Nach dem Auftakt startet die Konferenz mit der Podiumsdiskussion „Geschlechterforschung im politischen Raum“ mit Vertreter_innen aus Politik, Wissenschaft und Hochschulleitungen der D-A-CH-Länder, bei der genau diese Verhältnisse zwischen wissenschaftlichem und öffentlichem Raum genauer ausgelotet werden: Welche Entwicklungen in der institutionellen Verankerung und Förderung der Geschlechterforschung zeigen sich in den letzten zehn Jahren? Worin liegen die besonderen Anknüpfungspunkte und Potenziale von Geschlechterforschung, um normativen Verengungen und Ausgrenzungen entgegenzutreten und zum Gegenstand kritischer, auch öffentlicher Diskussionen zu machen?

Im Anschluss fragt die Geschlechterforscherin und Queer-Theoretikerin Sabine Hark (TU Berlin): „Welche Zukunft geben wir »der« Geschlechterforschung?“ Ihr Vortrag „Kontingente Fundierungen.
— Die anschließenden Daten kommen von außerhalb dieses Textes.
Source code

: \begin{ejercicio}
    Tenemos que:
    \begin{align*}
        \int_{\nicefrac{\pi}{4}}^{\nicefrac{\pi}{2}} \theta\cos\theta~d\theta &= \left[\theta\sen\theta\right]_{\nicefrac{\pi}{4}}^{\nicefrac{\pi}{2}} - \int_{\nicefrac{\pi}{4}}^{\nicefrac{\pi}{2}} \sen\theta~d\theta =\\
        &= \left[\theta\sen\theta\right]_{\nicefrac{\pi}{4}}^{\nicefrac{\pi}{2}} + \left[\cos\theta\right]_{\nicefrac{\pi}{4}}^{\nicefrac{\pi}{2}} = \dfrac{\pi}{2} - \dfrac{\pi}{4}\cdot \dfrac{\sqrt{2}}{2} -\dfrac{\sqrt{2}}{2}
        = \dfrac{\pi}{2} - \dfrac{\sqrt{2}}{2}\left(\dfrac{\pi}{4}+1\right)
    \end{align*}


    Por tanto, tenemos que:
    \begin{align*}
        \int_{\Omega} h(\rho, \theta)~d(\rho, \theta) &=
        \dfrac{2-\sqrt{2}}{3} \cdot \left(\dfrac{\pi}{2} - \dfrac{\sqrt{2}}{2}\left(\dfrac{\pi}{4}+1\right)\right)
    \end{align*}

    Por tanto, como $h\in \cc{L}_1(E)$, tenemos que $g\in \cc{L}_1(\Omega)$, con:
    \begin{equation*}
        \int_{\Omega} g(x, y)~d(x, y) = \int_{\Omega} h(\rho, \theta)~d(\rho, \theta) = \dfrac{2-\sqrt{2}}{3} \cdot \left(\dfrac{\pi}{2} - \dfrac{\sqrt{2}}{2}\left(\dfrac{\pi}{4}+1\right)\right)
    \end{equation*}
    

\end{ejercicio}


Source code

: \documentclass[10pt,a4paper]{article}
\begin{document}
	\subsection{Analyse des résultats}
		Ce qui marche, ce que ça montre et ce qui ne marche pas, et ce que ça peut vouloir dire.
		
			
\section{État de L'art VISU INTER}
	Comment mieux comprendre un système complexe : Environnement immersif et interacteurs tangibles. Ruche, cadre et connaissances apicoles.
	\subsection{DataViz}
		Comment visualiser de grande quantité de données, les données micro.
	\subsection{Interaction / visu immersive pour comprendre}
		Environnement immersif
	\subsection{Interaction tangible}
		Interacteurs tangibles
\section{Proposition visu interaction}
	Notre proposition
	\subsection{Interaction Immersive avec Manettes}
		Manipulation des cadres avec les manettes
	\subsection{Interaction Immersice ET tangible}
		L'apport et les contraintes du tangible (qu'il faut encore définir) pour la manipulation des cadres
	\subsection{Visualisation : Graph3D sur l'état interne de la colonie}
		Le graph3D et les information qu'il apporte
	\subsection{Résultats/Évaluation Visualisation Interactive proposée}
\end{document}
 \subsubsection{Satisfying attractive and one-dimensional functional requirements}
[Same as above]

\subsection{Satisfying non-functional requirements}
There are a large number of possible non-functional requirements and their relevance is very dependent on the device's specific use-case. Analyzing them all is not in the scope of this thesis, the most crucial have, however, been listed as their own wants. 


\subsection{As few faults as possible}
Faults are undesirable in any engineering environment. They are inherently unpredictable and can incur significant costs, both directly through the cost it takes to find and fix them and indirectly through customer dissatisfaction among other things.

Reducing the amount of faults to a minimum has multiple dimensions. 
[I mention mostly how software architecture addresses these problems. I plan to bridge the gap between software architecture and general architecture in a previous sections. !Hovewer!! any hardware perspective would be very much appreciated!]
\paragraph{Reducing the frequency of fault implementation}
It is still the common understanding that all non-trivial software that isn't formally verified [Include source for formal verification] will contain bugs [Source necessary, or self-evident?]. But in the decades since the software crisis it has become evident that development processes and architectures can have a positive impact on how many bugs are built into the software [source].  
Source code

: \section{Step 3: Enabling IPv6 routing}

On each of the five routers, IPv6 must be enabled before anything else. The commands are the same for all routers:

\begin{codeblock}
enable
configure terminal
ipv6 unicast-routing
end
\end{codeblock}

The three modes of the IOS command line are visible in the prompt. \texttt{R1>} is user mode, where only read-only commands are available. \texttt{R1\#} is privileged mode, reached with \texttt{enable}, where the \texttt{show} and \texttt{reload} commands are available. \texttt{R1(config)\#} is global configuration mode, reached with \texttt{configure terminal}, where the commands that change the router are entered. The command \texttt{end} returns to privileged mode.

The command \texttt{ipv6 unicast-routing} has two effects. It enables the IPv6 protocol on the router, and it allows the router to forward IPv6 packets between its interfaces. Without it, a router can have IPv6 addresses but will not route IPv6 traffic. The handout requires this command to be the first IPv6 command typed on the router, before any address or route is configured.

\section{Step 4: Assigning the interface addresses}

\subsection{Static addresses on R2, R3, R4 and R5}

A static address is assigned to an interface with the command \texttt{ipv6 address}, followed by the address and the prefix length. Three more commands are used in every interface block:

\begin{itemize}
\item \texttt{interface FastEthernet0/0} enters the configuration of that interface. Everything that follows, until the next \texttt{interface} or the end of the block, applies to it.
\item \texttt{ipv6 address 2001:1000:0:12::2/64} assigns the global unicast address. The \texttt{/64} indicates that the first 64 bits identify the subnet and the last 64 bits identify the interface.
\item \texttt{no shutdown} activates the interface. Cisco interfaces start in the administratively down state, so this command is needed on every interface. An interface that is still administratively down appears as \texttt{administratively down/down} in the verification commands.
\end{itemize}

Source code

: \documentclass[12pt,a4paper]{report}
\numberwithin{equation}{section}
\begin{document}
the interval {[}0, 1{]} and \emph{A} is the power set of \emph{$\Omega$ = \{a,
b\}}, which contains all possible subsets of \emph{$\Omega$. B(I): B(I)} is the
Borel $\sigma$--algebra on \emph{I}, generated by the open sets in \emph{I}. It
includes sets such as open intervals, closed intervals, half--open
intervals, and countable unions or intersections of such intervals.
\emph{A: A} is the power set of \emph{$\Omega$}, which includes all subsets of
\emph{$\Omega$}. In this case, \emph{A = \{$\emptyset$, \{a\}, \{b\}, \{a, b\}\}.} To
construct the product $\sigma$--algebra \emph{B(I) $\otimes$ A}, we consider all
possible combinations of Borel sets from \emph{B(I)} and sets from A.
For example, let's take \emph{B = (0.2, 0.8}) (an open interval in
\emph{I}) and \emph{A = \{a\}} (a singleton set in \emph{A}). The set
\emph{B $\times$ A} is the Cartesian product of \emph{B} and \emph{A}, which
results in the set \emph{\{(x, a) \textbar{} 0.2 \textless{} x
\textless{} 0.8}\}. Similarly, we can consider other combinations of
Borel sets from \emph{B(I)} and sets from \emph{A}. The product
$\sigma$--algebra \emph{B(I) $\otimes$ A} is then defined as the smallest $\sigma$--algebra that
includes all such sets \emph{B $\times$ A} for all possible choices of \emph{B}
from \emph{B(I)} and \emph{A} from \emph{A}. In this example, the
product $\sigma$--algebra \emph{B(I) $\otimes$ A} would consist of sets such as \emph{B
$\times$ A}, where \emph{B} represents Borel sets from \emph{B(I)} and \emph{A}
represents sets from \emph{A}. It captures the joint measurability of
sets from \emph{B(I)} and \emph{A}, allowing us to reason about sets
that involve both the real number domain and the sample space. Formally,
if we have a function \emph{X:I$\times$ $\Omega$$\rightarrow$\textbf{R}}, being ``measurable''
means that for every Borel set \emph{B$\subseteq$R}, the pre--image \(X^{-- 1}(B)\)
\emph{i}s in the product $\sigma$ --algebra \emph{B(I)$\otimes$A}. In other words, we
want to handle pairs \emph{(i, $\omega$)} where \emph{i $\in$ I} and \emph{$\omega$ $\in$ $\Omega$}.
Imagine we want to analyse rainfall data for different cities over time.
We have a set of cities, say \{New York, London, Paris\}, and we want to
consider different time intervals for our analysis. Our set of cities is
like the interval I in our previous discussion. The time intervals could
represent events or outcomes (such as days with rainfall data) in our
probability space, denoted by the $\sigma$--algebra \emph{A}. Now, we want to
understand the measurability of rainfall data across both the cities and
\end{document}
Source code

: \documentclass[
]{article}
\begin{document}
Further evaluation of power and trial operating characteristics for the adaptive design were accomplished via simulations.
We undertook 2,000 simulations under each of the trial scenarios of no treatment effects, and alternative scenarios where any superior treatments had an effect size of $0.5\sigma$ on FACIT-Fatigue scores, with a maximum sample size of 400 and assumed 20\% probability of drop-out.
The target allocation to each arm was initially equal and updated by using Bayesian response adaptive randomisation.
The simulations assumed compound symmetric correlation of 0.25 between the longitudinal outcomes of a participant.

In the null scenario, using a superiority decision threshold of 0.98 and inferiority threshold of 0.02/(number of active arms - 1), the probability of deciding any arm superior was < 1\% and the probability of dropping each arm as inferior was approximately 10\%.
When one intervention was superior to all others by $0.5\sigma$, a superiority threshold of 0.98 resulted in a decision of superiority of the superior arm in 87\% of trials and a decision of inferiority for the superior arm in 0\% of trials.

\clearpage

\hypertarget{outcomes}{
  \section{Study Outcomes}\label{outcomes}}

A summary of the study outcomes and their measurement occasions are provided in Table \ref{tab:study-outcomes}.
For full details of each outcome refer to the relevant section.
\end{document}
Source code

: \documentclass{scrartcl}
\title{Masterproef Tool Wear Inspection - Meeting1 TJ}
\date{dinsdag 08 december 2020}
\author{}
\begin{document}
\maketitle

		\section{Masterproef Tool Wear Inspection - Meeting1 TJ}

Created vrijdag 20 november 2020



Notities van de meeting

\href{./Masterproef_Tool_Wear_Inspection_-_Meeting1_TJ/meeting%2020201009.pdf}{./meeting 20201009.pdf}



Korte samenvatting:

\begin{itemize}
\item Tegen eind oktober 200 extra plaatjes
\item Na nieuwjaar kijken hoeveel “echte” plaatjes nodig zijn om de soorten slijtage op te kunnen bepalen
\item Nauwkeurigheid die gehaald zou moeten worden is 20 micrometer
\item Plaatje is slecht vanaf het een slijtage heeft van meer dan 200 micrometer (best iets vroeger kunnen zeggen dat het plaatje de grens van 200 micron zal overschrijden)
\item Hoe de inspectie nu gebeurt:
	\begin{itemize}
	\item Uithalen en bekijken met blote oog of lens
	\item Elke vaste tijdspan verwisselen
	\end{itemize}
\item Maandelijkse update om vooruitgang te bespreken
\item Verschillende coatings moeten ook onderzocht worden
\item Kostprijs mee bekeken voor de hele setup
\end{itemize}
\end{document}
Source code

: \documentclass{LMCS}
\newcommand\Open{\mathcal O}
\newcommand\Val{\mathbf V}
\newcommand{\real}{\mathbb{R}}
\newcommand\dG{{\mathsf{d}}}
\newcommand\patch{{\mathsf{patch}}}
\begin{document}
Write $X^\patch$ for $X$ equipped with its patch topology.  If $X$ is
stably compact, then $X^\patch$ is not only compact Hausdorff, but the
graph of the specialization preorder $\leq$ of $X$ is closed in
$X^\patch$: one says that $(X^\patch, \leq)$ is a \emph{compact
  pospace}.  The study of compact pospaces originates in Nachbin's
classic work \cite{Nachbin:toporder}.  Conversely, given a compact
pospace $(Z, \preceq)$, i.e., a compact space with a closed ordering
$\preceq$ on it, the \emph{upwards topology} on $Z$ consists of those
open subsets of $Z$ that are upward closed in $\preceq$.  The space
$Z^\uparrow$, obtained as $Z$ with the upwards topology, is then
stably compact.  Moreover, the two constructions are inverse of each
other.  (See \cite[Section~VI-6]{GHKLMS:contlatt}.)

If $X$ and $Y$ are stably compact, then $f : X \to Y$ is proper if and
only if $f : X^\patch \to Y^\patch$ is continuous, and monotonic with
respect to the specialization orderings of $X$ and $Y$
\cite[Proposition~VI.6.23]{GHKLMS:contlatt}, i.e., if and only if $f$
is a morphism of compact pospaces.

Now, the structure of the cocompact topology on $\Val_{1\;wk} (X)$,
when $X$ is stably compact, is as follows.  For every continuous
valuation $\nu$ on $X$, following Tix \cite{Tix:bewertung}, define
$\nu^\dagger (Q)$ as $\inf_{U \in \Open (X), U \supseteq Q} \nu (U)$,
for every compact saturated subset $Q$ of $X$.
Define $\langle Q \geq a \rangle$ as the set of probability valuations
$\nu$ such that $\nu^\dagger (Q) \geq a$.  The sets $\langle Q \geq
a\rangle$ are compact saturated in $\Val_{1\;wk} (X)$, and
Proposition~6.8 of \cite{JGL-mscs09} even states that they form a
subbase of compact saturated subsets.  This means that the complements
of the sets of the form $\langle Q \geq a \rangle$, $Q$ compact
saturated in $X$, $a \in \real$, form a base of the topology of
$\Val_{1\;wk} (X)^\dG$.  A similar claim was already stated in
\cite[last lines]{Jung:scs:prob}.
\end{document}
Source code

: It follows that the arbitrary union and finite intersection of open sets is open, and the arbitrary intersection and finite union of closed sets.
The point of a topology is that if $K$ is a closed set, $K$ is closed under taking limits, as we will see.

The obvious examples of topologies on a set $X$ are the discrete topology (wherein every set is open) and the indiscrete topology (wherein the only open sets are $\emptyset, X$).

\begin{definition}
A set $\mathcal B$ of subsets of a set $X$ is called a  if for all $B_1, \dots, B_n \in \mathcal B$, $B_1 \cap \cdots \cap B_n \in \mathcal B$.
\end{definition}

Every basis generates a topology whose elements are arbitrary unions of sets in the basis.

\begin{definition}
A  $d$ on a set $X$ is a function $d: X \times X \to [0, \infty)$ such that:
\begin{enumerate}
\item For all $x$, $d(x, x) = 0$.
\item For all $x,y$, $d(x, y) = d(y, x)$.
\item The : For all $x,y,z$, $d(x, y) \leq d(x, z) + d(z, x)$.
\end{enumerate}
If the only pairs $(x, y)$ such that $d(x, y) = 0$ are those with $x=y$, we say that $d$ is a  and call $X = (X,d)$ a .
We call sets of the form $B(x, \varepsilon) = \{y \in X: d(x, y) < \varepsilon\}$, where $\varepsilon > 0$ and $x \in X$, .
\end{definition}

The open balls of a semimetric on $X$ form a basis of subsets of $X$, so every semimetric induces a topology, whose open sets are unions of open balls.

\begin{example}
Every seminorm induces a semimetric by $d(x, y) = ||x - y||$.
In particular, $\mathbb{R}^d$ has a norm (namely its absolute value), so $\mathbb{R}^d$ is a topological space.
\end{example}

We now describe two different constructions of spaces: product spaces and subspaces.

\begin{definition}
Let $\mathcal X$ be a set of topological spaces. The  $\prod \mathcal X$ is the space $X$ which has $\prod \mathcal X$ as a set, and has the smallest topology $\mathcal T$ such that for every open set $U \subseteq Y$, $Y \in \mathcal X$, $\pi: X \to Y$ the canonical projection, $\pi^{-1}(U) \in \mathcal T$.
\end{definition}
Über Feminismus, Gender und die Zukunft der Geschlechterforschung in neo-reaktionären Zeiten“ analysiert nicht allein die aktuellen Diffamierungen der Gender Studies als „neo-reaktionäre Allianzen im Geiste“. Sie greift zugleich Fragen auf, die sich in den unterschiedlichen Strömungen, wissenschaftlichen Fundierungen und Verflechtungen der Gender Studies erneut stellen: „Wie verhält sich Feminismus zu Gender Studies heute? (…) Ist Gender noch ein Begriff der Kritik, ein Herrschaft aufschlüsselndes Konzept? Oder ist Gender Routine geworden, ein Item auf einer Checkliste, die Inklusion suggeriert“?

Dass ‚Geschlecht’ in unterschiedlichsten Verhältnissen von Relevanz ist und damit alle Wissenschaftsdisziplinen durchquert, ist gemeinsamer Kern des forschungsstarken, theoretisch und empirisch ausdifferenzierten, pluralen Feldes der Geschlechterforschung. Die Konferenz zeigt diese inhaltliche Vielfalt in rund fünfzig Panels und Foren. Hier werden sozial-, kultur- und rechtswissenschaftliche Fragen von Menschenrechten und Migration ebenso verhandelt wie die Relevanz von Trans/Geschlechtlichkeit etwa in Bildungsprozessen, spezifische musik- und theater- und literaturwissenschaftliche Fragestellungen ebenso wie Fragen nach Spielräumen in postkolonialen Verhältnissen, problematische Sorgeverhältnisse ebenso wie technik- und naturwissenschaftliche Innovationen. Zwei Plenumsvorträge – von Lucy Suchman (Universität Lancaster, Science and Technology Studies) und Almira Ousmanova (Universität Vilnius, Visual Studies) – weiten den Blick auf internationale Debatten und geopolitische Räume

So divers die Fragestellungen und Zugänge auch sein mögen, die auf der Tagung mit 500 angemeldeten Teilnehmer_innen verhandelt werden, so sei den Gender und Queer Studies eines doch gemeinsam: „dass sie sich als Teil einer wissenschaftlichen Praxis begreifen, die für eine bewohnbare und gerechtere Welt einsteht – und damit das tun, was die Wissenschaftsforscherin, Biologin und Feministin Donna Haraway so treffend formuliert: ‚Staying with the Trouble’“ – so Susanne Völker, erste Sprecherin der deutschen Fachgesellschaft Geschlechterstudien e.V. und Leiterin der zentralen wissenschaftlichen Einrichtung Gender Studies in Köln (GeStiK).

Köln, den 21.09.2017

Pressekontakt

Susanne Völker, GeStik, Universität zu Köln, susanne.voelker@uni-koeln.de, 0221-470-4743

Pressemitteilung (als PDF-Dokument)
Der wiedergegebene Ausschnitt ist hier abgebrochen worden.